* Work item *
Nothing except the pictures should be left out when you reproduce the listing exactly.

* Input for this task *
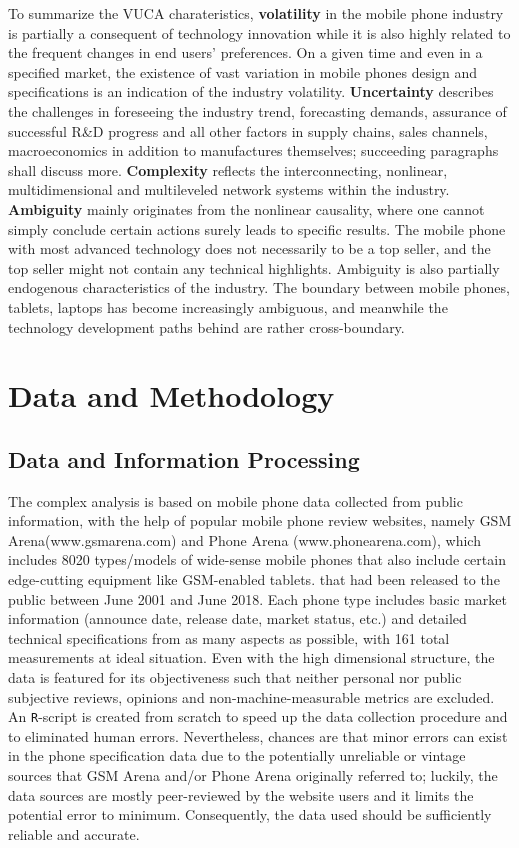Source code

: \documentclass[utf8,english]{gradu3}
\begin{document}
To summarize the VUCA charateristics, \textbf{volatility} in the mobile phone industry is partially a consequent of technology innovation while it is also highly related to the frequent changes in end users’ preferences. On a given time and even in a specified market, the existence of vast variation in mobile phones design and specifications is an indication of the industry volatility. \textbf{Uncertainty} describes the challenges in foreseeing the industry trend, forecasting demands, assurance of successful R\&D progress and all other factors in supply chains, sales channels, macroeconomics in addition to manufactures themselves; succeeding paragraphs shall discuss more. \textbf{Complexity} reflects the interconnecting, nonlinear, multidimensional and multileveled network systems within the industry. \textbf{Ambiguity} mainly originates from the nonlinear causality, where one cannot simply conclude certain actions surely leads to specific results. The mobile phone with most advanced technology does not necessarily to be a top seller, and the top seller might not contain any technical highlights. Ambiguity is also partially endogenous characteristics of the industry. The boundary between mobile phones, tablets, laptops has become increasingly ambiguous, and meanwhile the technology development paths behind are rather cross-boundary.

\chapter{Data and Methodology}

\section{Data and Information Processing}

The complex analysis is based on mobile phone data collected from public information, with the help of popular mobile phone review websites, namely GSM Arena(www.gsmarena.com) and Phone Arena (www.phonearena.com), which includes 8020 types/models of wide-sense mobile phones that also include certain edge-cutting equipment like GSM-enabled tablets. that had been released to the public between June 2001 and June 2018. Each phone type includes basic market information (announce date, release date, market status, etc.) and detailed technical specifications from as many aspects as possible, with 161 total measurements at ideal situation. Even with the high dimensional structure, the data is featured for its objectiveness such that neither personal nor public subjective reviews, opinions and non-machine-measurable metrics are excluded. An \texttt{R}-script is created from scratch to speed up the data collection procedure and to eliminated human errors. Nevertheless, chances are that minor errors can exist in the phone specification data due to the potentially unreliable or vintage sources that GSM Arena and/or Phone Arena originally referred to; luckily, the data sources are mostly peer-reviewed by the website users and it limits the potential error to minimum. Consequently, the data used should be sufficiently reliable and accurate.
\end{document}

* Answer area *
Source code

: \documentclass[utf8,english]{gradu3}
\begin{document}
To summarize the VUCA charateristics, \textbf{volatility} in the mobile phone industry is partially a consequent of technology innovation while it is also highly related to the frequent changes in end users’ preferences. On a given time and even in a specified market, the existence of vast variation in mobile phones design and specifications is an indication of the industry volatility. \textbf{Uncertainty} describes the challenges in foreseeing the industry trend, forecasting demands, assurance of successful R\&D progress and all other factors in supply chains, sales channels, macroeconomics in addition to manufactures themselves; succeeding paragraphs shall discuss more. \textbf{Complexity} reflects the interconnecting, nonlinear, multidimensional and multileveled network systems within the industry. \textbf{Ambiguity} mainly originates from the nonlinear causality, where one cannot simply conclude certain actions surely leads to specific results. The mobile phone with most advanced technology does not necessarily to be a top seller, and the top seller might not contain any technical highlights. Ambiguity is also partially endogenous characteristics of the industry. The boundary between mobile phones, tablets, laptops has become increasingly ambiguous, and meanwhile the technology development paths behind are rather cross-boundary.

\chapter{Data and Methodology}

\section{Data and Information Processing}

The complex analysis is based on mobile phone data collected from public information, with the help of popular mobile phone review websites, namely GSM Arena(www.gsmarena.com) and Phone Arena (www.phonearena.com), which includes 8020 types/models of wide-sense mobile phones that also include certain edge-cutting equipment like GSM-enabled tablets. that had been released to the public between June 2001 and June 2018. Each phone type includes basic market information (announce date, release date, market status, etc.) and detailed technical specifications from as many aspects as possible, with 161 total measurements at ideal situation. Even with the high dimensional structure, the data is featured for its objectiveness such that neither personal nor public subjective reviews, opinions and non-machine-measurable metrics are excluded. An \texttt{R}-script is created from scratch to speed up the data collection procedure and to eliminated human errors. Nevertheless, chances are that minor errors can exist in the phone specification data due to the potentially unreliable or vintage sources that GSM Arena and/or Phone Arena originally referred to; luckily, the data sources are mostly peer-reviewed by the website users and it limits the potential error to minimum. Consequently, the data used should be sufficiently reliable and accurate.
\end{document}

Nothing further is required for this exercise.